▶ What the exercise asks: Report how many lines in the data include the string "manual", and add nothing else.

Start of Exercise data

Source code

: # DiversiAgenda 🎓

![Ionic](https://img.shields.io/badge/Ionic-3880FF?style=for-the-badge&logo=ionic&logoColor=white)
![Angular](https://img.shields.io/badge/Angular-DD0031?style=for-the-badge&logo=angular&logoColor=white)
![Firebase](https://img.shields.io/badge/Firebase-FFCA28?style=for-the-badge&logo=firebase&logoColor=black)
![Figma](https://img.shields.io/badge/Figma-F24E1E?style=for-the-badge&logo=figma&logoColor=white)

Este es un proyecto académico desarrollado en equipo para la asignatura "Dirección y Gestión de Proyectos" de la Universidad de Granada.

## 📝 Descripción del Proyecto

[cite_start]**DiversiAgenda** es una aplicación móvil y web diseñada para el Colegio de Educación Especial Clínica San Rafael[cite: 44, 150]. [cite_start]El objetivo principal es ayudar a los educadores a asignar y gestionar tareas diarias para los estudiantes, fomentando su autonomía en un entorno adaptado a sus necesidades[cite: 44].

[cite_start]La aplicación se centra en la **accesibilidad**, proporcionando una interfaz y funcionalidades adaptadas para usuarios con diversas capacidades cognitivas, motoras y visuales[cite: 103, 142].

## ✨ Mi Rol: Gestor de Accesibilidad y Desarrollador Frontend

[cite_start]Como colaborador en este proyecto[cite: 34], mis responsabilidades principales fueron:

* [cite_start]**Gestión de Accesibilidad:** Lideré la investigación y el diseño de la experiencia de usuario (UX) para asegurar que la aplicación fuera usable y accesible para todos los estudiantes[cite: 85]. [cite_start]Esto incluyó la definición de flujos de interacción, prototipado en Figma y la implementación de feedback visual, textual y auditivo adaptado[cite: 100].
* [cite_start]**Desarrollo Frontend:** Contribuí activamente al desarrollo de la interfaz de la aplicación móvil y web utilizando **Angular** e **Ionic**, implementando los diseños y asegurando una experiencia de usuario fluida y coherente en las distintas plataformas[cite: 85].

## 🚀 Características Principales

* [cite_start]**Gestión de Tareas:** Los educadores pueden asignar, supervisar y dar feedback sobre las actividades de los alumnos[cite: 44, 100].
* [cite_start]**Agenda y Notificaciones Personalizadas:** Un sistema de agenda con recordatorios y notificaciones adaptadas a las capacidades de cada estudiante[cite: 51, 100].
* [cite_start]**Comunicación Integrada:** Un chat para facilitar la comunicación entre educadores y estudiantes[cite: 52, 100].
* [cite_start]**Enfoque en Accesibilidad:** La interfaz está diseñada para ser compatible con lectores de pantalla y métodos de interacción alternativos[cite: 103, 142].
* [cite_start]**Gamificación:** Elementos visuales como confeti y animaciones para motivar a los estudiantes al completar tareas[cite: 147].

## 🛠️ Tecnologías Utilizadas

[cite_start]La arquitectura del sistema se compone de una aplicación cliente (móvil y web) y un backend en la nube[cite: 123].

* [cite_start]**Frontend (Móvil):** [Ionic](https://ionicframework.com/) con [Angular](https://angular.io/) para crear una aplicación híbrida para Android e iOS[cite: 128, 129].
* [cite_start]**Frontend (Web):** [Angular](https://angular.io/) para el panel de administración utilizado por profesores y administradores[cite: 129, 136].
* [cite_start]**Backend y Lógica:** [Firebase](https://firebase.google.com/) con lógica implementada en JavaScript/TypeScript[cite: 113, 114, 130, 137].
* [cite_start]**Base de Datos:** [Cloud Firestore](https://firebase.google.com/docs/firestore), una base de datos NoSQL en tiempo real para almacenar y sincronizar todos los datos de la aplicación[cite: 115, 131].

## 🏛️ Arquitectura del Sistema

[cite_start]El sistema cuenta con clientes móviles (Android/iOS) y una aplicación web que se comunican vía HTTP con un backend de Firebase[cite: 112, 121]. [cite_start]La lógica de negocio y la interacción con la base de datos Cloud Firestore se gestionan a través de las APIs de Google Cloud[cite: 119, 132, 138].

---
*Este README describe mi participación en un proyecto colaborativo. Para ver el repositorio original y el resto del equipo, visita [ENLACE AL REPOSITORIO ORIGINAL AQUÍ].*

End of Exercise data
Start of Exercise data

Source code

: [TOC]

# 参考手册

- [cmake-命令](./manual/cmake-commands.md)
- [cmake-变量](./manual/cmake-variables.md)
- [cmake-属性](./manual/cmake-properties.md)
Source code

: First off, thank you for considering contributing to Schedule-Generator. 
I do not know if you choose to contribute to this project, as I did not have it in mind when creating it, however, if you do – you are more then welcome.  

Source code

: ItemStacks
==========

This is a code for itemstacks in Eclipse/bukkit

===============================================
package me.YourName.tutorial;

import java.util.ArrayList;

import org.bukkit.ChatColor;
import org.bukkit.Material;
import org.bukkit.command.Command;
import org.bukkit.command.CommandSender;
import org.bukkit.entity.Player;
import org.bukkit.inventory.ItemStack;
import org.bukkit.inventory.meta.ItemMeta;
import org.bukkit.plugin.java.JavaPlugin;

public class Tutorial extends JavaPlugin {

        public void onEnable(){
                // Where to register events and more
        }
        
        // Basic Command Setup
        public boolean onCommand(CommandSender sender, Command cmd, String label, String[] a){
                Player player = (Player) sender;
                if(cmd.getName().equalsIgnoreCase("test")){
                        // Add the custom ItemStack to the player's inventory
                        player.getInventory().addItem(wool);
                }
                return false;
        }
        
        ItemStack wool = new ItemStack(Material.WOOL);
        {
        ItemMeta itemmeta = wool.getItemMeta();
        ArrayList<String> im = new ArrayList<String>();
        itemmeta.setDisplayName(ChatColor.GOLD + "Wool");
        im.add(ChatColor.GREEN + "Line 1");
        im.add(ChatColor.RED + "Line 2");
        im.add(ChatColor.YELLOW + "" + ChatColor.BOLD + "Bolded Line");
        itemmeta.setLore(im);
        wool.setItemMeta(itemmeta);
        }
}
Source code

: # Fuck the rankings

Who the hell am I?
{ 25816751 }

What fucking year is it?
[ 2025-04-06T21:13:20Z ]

End of Exercise data

▶ Result of the task: 3